**DATA FOR THIS EXERCISE**
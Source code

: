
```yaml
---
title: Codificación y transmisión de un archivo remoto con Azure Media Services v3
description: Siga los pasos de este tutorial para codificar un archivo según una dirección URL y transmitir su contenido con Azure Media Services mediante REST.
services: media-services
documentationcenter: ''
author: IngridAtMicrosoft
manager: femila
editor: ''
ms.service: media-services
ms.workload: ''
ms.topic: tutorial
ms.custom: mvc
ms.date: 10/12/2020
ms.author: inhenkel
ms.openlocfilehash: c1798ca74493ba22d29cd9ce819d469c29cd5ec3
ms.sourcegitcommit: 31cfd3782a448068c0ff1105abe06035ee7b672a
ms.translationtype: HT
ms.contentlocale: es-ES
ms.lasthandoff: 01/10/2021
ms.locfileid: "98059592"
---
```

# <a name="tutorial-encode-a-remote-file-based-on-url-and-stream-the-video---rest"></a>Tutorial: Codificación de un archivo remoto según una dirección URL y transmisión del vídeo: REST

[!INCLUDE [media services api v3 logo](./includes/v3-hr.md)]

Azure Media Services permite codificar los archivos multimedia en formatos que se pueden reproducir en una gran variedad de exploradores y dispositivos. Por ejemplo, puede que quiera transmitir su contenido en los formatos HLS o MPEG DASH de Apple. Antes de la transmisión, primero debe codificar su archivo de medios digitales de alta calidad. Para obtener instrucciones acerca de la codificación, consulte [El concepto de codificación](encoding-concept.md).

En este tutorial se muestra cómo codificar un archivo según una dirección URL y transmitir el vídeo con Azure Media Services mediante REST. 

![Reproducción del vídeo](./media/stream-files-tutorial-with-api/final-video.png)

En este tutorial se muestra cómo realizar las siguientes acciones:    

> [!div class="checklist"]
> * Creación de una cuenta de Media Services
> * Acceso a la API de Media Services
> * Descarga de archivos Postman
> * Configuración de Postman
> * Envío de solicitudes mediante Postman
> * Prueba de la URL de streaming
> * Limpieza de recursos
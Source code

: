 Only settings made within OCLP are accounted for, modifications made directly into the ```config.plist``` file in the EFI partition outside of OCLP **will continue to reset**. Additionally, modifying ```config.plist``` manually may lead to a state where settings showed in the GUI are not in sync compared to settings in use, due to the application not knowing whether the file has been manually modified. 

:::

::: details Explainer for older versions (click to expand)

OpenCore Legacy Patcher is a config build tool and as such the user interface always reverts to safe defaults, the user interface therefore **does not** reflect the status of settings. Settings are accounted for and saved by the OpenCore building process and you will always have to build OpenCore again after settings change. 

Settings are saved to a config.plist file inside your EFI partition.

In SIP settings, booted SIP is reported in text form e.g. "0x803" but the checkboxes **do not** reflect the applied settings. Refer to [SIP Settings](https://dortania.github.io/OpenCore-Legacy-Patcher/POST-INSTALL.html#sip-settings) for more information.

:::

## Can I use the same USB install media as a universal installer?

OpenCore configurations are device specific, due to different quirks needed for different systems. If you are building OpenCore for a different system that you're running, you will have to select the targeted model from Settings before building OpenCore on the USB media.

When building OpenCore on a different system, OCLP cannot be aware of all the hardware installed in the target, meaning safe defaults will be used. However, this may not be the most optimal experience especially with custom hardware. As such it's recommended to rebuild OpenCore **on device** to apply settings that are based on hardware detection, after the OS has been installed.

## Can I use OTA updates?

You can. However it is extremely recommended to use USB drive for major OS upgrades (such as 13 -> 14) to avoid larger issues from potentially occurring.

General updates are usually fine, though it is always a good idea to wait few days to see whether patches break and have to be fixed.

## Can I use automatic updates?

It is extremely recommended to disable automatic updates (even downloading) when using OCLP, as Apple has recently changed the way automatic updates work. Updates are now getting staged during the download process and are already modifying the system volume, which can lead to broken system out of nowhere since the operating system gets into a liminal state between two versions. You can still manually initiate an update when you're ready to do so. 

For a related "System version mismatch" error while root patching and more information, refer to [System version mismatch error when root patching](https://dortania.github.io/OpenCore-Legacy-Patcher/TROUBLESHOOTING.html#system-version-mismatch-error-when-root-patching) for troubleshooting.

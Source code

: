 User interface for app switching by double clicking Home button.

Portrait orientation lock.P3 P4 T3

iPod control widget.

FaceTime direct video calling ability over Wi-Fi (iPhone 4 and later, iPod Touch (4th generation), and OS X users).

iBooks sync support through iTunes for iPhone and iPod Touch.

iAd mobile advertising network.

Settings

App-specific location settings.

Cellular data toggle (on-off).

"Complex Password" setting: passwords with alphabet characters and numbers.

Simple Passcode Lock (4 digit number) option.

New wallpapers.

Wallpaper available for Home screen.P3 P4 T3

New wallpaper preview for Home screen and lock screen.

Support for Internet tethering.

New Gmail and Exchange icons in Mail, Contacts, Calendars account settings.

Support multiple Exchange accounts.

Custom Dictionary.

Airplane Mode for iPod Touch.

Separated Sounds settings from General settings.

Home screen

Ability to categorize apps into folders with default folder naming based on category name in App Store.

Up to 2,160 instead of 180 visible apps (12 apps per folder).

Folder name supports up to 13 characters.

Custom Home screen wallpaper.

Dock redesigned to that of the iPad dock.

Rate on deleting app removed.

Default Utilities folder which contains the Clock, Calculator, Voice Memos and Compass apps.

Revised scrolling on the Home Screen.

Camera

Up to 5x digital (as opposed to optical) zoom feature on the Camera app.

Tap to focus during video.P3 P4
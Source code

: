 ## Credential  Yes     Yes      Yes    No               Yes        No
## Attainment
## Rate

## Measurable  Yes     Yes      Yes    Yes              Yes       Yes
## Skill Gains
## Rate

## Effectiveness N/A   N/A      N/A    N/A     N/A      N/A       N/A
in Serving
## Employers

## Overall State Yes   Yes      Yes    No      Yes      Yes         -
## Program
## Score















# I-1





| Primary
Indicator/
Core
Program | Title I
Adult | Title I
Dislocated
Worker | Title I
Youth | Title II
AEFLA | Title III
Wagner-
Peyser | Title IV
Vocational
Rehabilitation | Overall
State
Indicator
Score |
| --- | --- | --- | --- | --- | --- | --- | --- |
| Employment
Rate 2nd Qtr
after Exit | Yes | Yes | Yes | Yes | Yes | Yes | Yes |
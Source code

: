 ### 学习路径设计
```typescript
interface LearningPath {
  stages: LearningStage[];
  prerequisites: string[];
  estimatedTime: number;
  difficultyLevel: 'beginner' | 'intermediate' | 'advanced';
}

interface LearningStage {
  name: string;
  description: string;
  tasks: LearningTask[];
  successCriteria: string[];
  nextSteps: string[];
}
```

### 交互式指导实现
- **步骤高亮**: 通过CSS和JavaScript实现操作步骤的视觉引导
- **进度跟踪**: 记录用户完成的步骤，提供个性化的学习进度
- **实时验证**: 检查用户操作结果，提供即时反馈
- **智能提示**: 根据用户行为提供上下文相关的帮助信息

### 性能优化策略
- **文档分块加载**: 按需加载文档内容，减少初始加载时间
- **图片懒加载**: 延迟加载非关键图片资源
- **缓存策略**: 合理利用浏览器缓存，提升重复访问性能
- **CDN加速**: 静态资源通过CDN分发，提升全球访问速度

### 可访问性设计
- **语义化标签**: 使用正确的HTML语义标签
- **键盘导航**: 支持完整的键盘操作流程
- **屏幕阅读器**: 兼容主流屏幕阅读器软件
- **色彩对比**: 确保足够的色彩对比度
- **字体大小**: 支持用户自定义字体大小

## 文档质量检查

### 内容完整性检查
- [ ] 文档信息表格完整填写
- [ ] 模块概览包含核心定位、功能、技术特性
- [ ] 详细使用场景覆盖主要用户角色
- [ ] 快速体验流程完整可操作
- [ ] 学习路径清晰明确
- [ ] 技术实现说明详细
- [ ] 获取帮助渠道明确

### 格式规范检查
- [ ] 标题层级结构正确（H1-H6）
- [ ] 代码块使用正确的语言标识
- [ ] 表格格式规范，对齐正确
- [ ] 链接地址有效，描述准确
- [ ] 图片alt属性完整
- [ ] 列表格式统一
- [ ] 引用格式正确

**EXERCISE PROMPT**
The answer should be the first line of the material and every line after it through the line containing "Azure Media Services permite", exactly as written, and nothing else.

**WRITTEN SOLUTION**
Source code

:
```yaml
---
title: Codificación y transmisión de un archivo remoto con Azure Media Services v3
description: Siga los pasos de este tutorial para codificar un archivo según una dirección URL y transmitir su contenido con Azure Media Services mediante REST.
services: media-services
documentationcenter: ''
author: IngridAtMicrosoft
manager: femila
editor: ''
ms.service: media-services
ms.workload: ''
ms.topic: tutorial
ms.custom: mvc
ms.date: 10/12/2020
ms.author: inhenkel
ms.openlocfilehash: c1798ca74493ba22d29cd9ce819d469c29cd5ec3
ms.sourcegitcommit: 31cfd3782a448068c0ff1105abe06035ee7b672a
ms.translationtype: HT
ms.contentlocale: es-ES
ms.lasthandoff: 01/10/2021
ms.locfileid: "98059592"
---
```

# <a name="tutorial-encode-a-remote-file-based-on-url-and-stream-the-video---rest"></a>Tutorial: Codificación de un archivo remoto según una dirección URL y transmisión del vídeo: REST

[!INCLUDE [media services api v3 logo](./includes/v3-hr.md)]

Azure Media Services permite codificar los archivos multimedia en formatos que se pueden reproducir en una gran variedad de exploradores y dispositivos. Por ejemplo, puede que quiera transmitir su contenido en los formatos HLS o MPEG DASH de Apple. Antes de la transmisión, primero debe codificar su archivo de medios digitales de alta calidad. Para obtener instrucciones acerca de la codificación, consulte [El concepto de codificación](encoding-concept.md).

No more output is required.